I didn’t found uconv on my machine.
The job may be done with iconv.
set theFile to POSIX path of (choose file)
set newFileName to (do shell script "str=" & quoted form of theFile & ";echo ${str%.*}") & "_iconv.txt"
set enc to "UTF-16BE"
set cmd to "xxd -p -r <<< xfeff "
do shell script cmd & " > " & quoted form of newFileName # write the BOM : FE FF in the new file
do shell script "iconv -f UTF-8 -t " & enc & space & quoted form of theFile & " >> " & quoted form of newFileName # write the UTF16-BE encoded text after the BOM
I tried to play with ASObjC but I’m puzzled.
In Xcode Help I read :
[format]NSUTF16BigEndianStringEncoding
NSUTF16StringEncoding encoding with explicit endianness specified.[/format]

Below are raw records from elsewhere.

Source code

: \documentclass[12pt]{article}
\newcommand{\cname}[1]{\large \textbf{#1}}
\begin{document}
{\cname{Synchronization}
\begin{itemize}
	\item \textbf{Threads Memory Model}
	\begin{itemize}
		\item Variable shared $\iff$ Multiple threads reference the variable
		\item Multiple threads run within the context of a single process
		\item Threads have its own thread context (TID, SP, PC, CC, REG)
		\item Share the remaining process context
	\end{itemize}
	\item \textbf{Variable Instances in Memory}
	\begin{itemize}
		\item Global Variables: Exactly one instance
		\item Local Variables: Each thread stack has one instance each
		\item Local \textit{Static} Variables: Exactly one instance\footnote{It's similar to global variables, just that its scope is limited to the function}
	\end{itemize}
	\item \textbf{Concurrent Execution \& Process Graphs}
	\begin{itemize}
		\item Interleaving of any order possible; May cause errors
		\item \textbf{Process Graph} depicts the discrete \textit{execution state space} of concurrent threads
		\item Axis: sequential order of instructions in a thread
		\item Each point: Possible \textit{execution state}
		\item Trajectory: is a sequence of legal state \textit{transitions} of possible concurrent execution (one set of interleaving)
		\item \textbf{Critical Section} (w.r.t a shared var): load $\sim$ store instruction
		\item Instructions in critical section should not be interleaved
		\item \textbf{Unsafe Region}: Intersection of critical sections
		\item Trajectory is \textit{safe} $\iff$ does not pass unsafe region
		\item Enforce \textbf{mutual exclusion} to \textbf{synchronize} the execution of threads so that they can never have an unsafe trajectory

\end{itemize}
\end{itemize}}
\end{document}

My understanding was that using this encoding I will get a file with the Big Endian BOM at beginning.
Alas I was wrong.
The code (most of which was borrowed to Shane STANLEY) used is :
use AppleScript version "2.4"
use framework "Foundation"
use scripting additions
on modifyPath:thePath adding:addString
set pathString to current application's NSString's stringWithString:thePath
set theExtension to pathString's pathExtension()
set thePathNoExt to pathString's stringByDeletingPathExtension()
set newPath to (thePathNoExt's stringByAppendingString:addString)
if theExtension's |length|() > 0 then
set newPath to newPath's stringByAppendingPathExtension:theExtension
end if
return newPath as string
end modifyPath:adding:
on decodeFile:thePath
set theString to current application's NSString's stringWithContentsOfFile:thePath encoding:(current application's NSISOLatin1StringEncoding) |error|:(missing value)
set newPath to my modifyPath:thePath adding:"-new"
set theResult to theString's writeToFile:newPath atomically:true encoding:(current application's NSUTF16BigEndianStringEncoding) |error|:(missing value)
return theResult as boolean
end decodeFile:
set theSource to (choose file)
my decodeFile:(POSIX path of theSource)
Is there something wrong in it or am I wrongly understanding what applying NSUTF16BigEndianStringEncoding is supposed to do ?
Yvan KOENIG running Sierra 10.12.3 in French (VALLAURIS, France) mardi 14 mars 2017 15:56:27
I think “with explicit endianness specified” is just an explanation that the enum NSUTF16BigEndianStringEncoding is used to specify explicitly that the text is to be saved with UTF-16 big-endian encoding, not with the endianness native to the machine. It’s an explicit instruction to writeToFile rather than an instruction to include an explicit BOM in the file. Maybe Shane will confirm this when he gets up.
According the the Xcode documentation, this enum was only introduced with MacOS 10.12, but it works on my 10.11 system.
iconv command line util works with stdin and stdout, meaning you can pipe it directly from one encoding to another without the need of creating additional temporary files.
Great to see other solutions even with third party command line utils I’m still just curious what went wrong with the code above in post #12.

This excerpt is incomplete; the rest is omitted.